Convulsive Status Epilepticus Not Responding to Initial Benzodiazepine Therapy — Next Clinical Step
When convulsive status epilepticus persists despite initial benzodiazepine treatment, a structured second-therapy phase is required. This protocol covers the escalation step taken when the first-line benzodiazepine approach fails to terminate seizure activity at the expected response point.
Prior treatment — target not reached
Initial therapy with a benzodiazepine — IM midazolam, IV lorazepam, or IV diazepam — did not terminate convulsive status epilepticus by the 20-minute mark. This protocol defines the next step.
Treatment goal: Termination of convulsive status epilepticus, with response apparent by the 40-minute mark.
References
DOI: 10.5698/1535-7597-16.1.48
- The second-therapy phase should begin when the seizure duration reaches 20 minutes and should conclude by the 40-minute mark when response (or lack of response) to the second therapy should be apparent.

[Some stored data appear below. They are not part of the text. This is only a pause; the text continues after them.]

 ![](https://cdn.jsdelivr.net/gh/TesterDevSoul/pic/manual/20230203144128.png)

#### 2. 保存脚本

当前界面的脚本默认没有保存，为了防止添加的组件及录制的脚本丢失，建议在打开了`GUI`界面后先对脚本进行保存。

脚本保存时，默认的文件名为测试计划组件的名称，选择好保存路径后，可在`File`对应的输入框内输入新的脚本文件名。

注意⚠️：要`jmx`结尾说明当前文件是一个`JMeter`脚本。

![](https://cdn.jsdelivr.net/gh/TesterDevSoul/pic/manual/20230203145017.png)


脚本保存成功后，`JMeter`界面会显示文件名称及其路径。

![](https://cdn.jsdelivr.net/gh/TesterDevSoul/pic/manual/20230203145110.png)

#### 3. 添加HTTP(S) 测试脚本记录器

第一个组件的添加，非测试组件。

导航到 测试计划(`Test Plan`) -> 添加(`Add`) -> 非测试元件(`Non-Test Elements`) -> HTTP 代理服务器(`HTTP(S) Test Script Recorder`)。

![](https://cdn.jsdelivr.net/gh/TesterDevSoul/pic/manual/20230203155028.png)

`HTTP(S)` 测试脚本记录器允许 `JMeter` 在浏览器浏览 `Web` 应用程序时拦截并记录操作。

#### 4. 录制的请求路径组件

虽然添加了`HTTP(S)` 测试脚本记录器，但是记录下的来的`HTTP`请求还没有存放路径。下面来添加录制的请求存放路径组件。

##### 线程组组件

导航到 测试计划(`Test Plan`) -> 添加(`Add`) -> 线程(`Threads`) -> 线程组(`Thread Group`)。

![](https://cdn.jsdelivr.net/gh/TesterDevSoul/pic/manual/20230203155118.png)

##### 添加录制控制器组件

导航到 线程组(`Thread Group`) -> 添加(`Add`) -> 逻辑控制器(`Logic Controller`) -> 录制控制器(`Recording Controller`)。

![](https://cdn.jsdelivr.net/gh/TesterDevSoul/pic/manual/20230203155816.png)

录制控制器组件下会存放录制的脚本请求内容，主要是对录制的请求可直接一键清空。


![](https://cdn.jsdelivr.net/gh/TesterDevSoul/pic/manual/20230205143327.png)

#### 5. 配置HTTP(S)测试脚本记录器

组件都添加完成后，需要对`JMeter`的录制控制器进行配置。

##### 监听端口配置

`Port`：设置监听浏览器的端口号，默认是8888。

- Reasonable options include fosphenytoin (level U), valproic acid (level B, one class II study) and levetiracetam (level U).
- There is no clear evidence that any one of these options is better than the others.
- Because of adverse events, IV phenobarbital is a reasonable second-therapy alternative (level B, one class II study) if none of the three recommended therapies are available.